In parts of Protestant Germany and Britain, religious revival had begun in the eighteenth century with the rise of Pietism and Methodism, movements that stressed individual religious experience. The English Methodists followed John Wesley (1703–1791), who had preached an emotional, morally austere, and very personal “method” of gaining salvation. The Methodists, or Wesleyans, gradually separated from the Church of England and in the early decades of the nineteenth century attracted thousands of members in huge revival meetings that lasted for days. Shopkeepers, artisans, agricultural laborers, miners, and workers in cottage industries, both male and female, flocked to the new denomination. In their hostility to elaborate ritual and their encouragement of popular preaching, the Methodists in England fostered a sense of democratic community and even a rudimentary sexual equality.
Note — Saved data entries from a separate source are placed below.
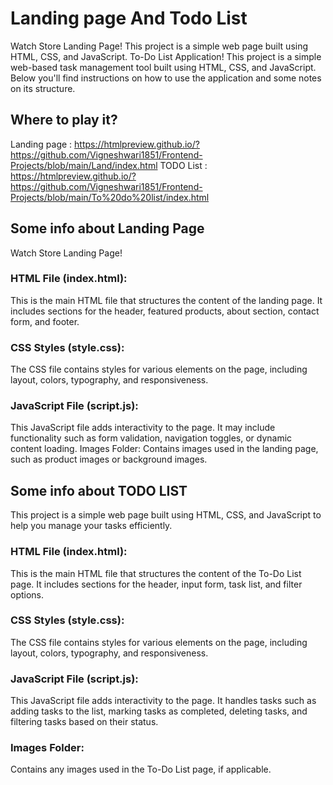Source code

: # Landing page And Todo List 
Watch Store Landing Page! This project is a simple web page built using HTML, CSS, and JavaScript. 
To-Do List Application! This project is a simple web-based task management tool built using HTML, CSS, and JavaScript. Below you'll find instructions on how to use the application and some notes on its structure.
## Where to play it?
Landing page : https://htmlpreview.github.io/?https://github.com/Vigneshwari1851/Frontend-Projects/blob/main/Land/index.html
TODO List : https://htmlpreview.github.io/?https://github.com/Vigneshwari1851/Frontend-Projects/blob/main/To%20do%20list/index.html
## Some info about Landing Page
Watch Store Landing Page!
### HTML File (index.html): 
This is the main HTML file that structures the content of the landing page. It includes sections for the header, featured products, about section, contact form, and footer.
### CSS Styles (style.css):
The CSS file contains styles for various elements on the page, including layout, colors, typography, and responsiveness.
### JavaScript File (script.js):
This JavaScript file adds interactivity to the page. It may include functionality such as form validation, navigation toggles, or dynamic content loading.
Images Folder: Contains images used in the landing page, such as product images or background images.
## Some info about TODO LIST
This project is a simple web page built using HTML, CSS, and JavaScript to help you manage your tasks efficiently. 
### HTML File (index.html): 
This is the main HTML file that structures the content of the To-Do List page. It includes sections for the header, input form, task list, and filter options.
### CSS Styles (style.css):
The CSS file contains styles for various elements on the page, including layout, colors, typography, and responsiveness.
### JavaScript File (script.js):
This JavaScript file adds interactivity to the page. It handles tasks such as adding tasks to the list, marking tasks as completed, deleting tasks, and filtering tasks based on their status.
### Images Folder: 
Contains any images used in the To-Do List page, if applicable.
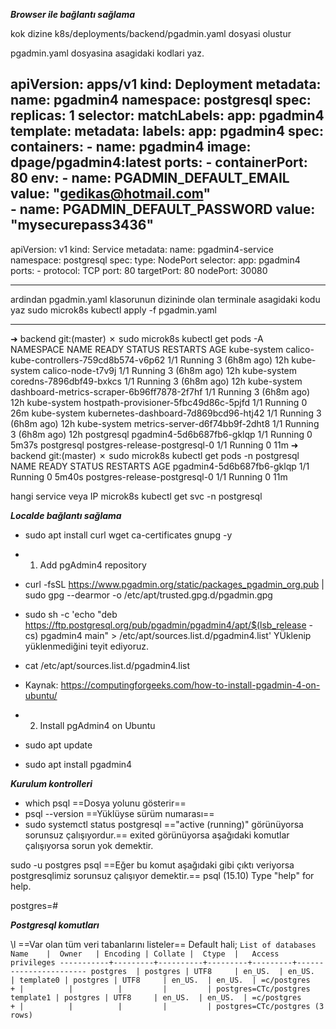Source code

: ***Browser ile bağlantı sağlama***

kok dizine k8s/deployments/backend/pgadmin.yaml dosyasi olustur

pgadmin.yaml dosyasina asagidaki kodlari yaz.

apiVersion: apps/v1
kind: Deployment
metadata:
  name: pgadmin4
  namespace: postgresql
spec:
  replicas: 1
  selector:
    matchLabels:
      app: pgadmin4
  template:
    metadata:
      labels:
        app: pgadmin4
    spec:
      containers:
      - name: pgadmin4
        image: dpage/pgadmin4:latest
        ports:
        - containerPort: 80
        env:
        - name: PGADMIN_DEFAULT_EMAIL
          value: "gedikas@hotmail.com"     
        - name: PGADMIN_DEFAULT_PASSWORD
          value: "mysecurepass3436"
---
apiVersion: v1
kind: Service
metadata:
  name: pgadmin4-service
  namespace: postgresql
spec:
  type: NodePort
  selector:
    app: pgadmin4
  ports:
    - protocol: TCP
      port: 80
      targetPort: 80
      nodePort: 30080

---
ardindan pgadmin.yaml klasorunun dizininde olan terminale asagidaki kodu yaz 
sudo microk8s kubectl apply -f pgadmin.yaml

---

➜  backend git:(master) ✗ sudo microk8s kubectl get pods -A           
NAMESPACE     NAME                                         READY   STATUS    RESTARTS       AGE
kube-system   calico-kube-controllers-759cd8b574-v6p62     1/1     Running   3 (6h8m ago)   12h
kube-system   calico-node-t7v9j                            1/1     Running   3 (6h8m ago)   12h
kube-system   coredns-7896dbf49-bxkcs                      1/1     Running   3 (6h8m ago)   12h
kube-system   dashboard-metrics-scraper-6b96ff7878-2f7hf   1/1     Running   3 (6h8m ago)   12h
kube-system   hostpath-provisioner-5fbc49d86c-5pjfd        1/1     Running   0              26m
kube-system   kubernetes-dashboard-7d869bcd96-htj42        1/1     Running   3 (6h8m ago)   12h
kube-system   metrics-server-d6f74bb9f-2dht8               1/1     Running   3 (6h8m ago)   12h
postgresql    pgadmin4-5d6b687fb6-gklqp                    1/1     Running   0              5m37s
postgresql    postgres-release-postgresql-0                1/1     Running   0              11m
➜  backend git:(master) ✗ sudo microk8s kubectl get pods -n postgresql
NAME                            READY   STATUS    RESTARTS   AGE
pgadmin4-5d6b687fb6-gklqp       1/1     Running   0          5m40s
postgres-release-postgresql-0   1/1     Running   0          11m


hangi service veya IP 
microk8s kubectl get svc -n postgresql



***Localde bağlantı sağlama***
- sudo apt install curl wget ca-certificates gnupg -y
- 1. Add pgAdmin4 repository
- curl  -fsSL https://www.pgadmin.org/static/packages_pgadmin_org.pub | sudo gpg --dearmor -o /etc/apt/trusted.gpg.d/pgadmin.gpg
- sudo sh -c 'echo "deb https://ftp.postgresql.org/pub/pgadmin/pgadmin4/apt/$(lsb_release -cs) pgadmin4 main" > /etc/apt/sources.list.d/pgadmin4.list'
YÜklenip yüklenmediğini teyit ediyoruz.
- cat /etc/apt/sources.list.d/pgadmin4.list
- Kaynak: https://computingforgeeks.com/how-to-install-pgadmin-4-on-ubuntu/

- 2. Install pgAdmin4 on Ubuntu
- sudo apt update
- sudo apt install pgadmin4


***Kurulum kontrolleri***
- which psql ==Dosya yolunu gösterir==
- psql --version ==Yüklüyse sürüm numarası==
- sudo systemctl status postgresql =="active (running)" görünüyorsa sorunsuz çalışıyordur.== exited görünüyorsa aşağıdaki komutlar çalışıyorsa sorun yok demektir.

sudo -u postgres psql ==Eğer bu komut aşağıdaki gibi çıktı veriyorsa postgresqlimiz sorunsuz çalışıyor demektir.==
psql (15.10)
Type "help" for help.

postgres=#

***Postgresql komutları***

\l ==Var olan tüm veri tabanlarını listeler==
Default hali;
`
                                  List of databases
   Name    |  Owner   | Encoding | Collate |  Ctype  |   Access privileges
-----------+---------+----------+---------+---------+-----------------------
 postgres  | postgres | UTF8     | en_US.  | en_US.  |
 template0 | postgres | UTF8     | en_US.  | en_US.  | =c/postgres          +
           |          |          |         |         | postgres=CTc/postgres
 template1 | postgres | UTF8     | en_US.  | en_US.  | =c/postgres          +
           |          |          |         |         | postgres=CTc/postgres
(3 rows)
`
From the beginning, women preachers traveled on horseback to preach in barns, town halls, and textile dye houses. The Methodist Sunday schools that taught thousands of poor children to read and write eventually helped create greater demands for working-class political participation.
REVIEW QUESTION To what extent did the Congress of Vienna restore the old order?
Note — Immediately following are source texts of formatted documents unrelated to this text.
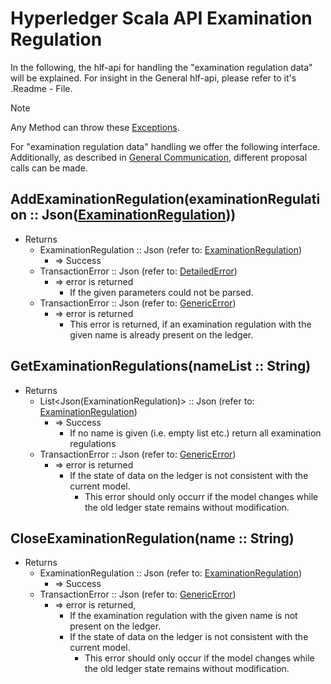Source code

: # Hyperledger Scala API Examination Regulation

In the following, the hlf-api for handling the "examination regulation data" will be explained.
For insight in the General hlf-api, please refer to it's .Readme - File.
> [!NOTE]
Any Method can throw these [Exceptions](../errors.md#Exceptions).

For "examination regulation data" handling we offer the following interface. Additionally, as described in [General Communication](general-communication.md), different proposal calls can be made.



## AddExaminationRegulation(examinationRegulation :: Json([ExaminationRegulation](../../chaincode/contracts/examination-regulation.md#ExaminationRegulation)))
- Returns
    - ExaminationRegulation :: Json (refer to: [ExaminationRegulation](../../chaincode/contracts/examination-regulation.md#ExaminationRegulation))
        - => Success
    - TransactionError :: Json (refer to: [DetailedError](../../chaincode/errors.md#DetailedError))
        - => error is returned
          - If the given parameters could not be parsed.
    - TransactionError :: Json (refer to: [GenericError](../../chaincode/errors.md#GenericError))
        - => error is returned
          - This error is returned, if an examination regulation with the given name is already present on the ledger.

## GetExaminationRegulations(nameList :: String)
- Returns
    - List<Json(ExaminationRegulation)> :: Json (refer to: [ExaminationRegulation](../../chaincode/contracts/examination-regulation.md#ExaminationRegulation))
        - => Success
            - If no name is given (i.e. empty list etc.) return all examination regulations
    - TransactionError :: Json (refer to: [GenericError](../../chaincode/errors.md#GenericError))
        - => error is returned
          - If the state of data on the ledger is not consistent with the current model.
            - This error should only occurr if the model changes while the old ledger state remains without modification.

## CloseExaminationRegulation(name :: String)
- Returns
    - ExaminationRegulation :: Json (refer to: [ExaminationRegulation](../../chaincode/contracts/examination-regulation.md#ExaminationRegulation))
        - => Success
    - TransactionError :: Json (refer to: [GenericError](../../chaincode/errors.md#GenericError))
        - => error is returned,
          - If the examination regulation with the given name is not present on the ledger.
          - If the state of data on the ledger is not consistent with the current model. 
            - This error should only occur if the model changes while the old ledger state remains without modification.
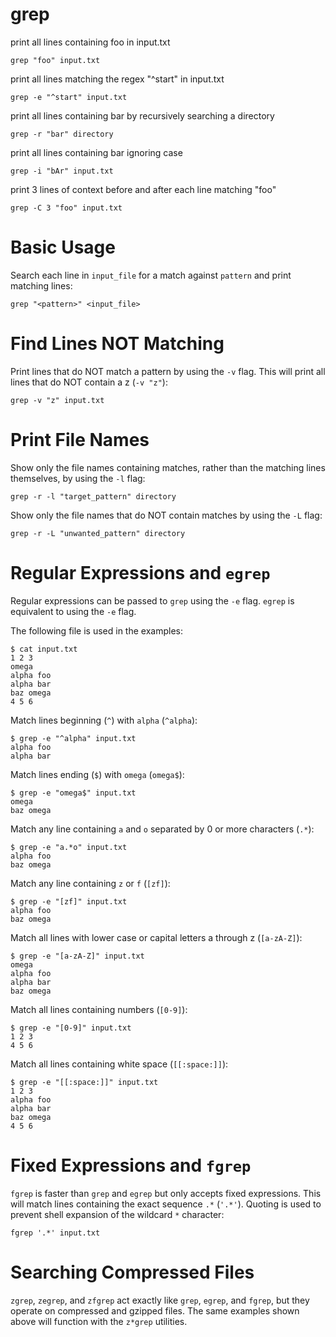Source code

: # grep

print all lines containing foo in input.txt

    grep "foo" input.txt


print all lines matching the regex "^start" in input.txt

    grep -e "^start" input.txt


print all lines containing bar by recursively searching a directory

    grep -r "bar" directory


print all lines containing bar ignoring case

    grep -i "bAr" input.txt


print 3 lines of context before and after each line matching "foo"

    grep -C 3 "foo" input.txt



# Basic Usage

Search each line in `input_file` for a match against `pattern` and print
matching lines:

    grep "<pattern>" <input_file>



# Find Lines NOT Matching

Print lines that do NOT match a pattern by using the `-v` flag. This will print
all lines that do NOT contain a z (`-v "z"`):

    grep -v "z" input.txt



# Print File Names

Show only the file names containing matches, rather than the matching lines
themselves, by using the `-l` flag:

    grep -r -l "target_pattern" directory


Show only the file names that do NOT contain matches by using the `-L` flag:

    grep -r -L "unwanted_pattern" directory



# Regular Expressions and `egrep`

Regular expressions can be passed to `grep` using the `-e` flag. `egrep` is
equivalent to using the `-e` flag.

The following file is used in the examples:

    $ cat input.txt
    1 2 3
    omega
    alpha foo
    alpha bar
    baz omega
    4 5 6


Match lines beginning (`^`) with `alpha` (`^alpha`):

    $ grep -e "^alpha" input.txt
    alpha foo
    alpha bar


Match lines ending (`$`) with `omega` (`omega$`):

    $ grep -e "omega$" input.txt
    omega
    baz omega


Match any line containing `a` and `o` separated by 0 or more characters (`.*`):

    $ grep -e "a.*o" input.txt
    alpha foo
    baz omega


Match any line containing `z` or `f` (`[zf]`):

    $ grep -e "[zf]" input.txt
    alpha foo
    baz omega


Match all lines with lower case or capital letters a through z (`[a-zA-Z]`):

    $ grep -e "[a-zA-Z]" input.txt
    omega
    alpha foo
    alpha bar
    baz omega


Match all lines containing numbers (`[0-9]`):

    $ grep -e "[0-9]" input.txt
    1 2 3
    4 5 6


Match all lines containing white space (`[[:space:]]`):

    $ grep -e "[[:space:]]" input.txt
    1 2 3
    alpha foo
    alpha bar
    baz omega
    4 5 6


# Fixed Expressions and `fgrep`

`fgrep` is faster than `grep` and `egrep` but only accepts fixed expressions.
This will match lines containing the exact sequence `.*` (`'.*'`). Quoting is
used to prevent shell expansion of the wildcard `*` character:

    fgrep '.*' input.txt



# Searching Compressed Files

`zgrep`, `zegrep`, and `zfgrep` act exactly like `grep`, `egrep`, and `fgrep`,
but they operate on compressed and gzipped files. The same examples shown above
will function with the `z*grep` utilities.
The religious revival was not limited to Europe. In the United States, the second Great Awakening began around 1790 with huge camp meetings that brought together thousands of worshippers and scores of evangelical preachers, many of them Methodist. (The original Great Awakening had taken place in the 1730s and 1740s, sparked by the preaching of George Whitefield, a young English evangelist and follower of John Wesley—see “The Limits of Reason: Roots of Romanticism and Religious Revival” in Chapter 18). Men and women danced to exhaustion, fell into trances, and spoke in tongues. During this period, Protestant sects began systematic missionary activity in other parts of the world. In the British colony of India, for example, Protestant missionaries pushed the British administration to abolish the Hindu custom of sati—the burning of widows on the funeral pyres of their husbands—in 1829. The missionaries hoped such actions would make Indians more likely to embrace Christianity. Missionary activity by Protestants and Catholics would become one of the arms of European imperialism and cultural influence in the nineteenth century.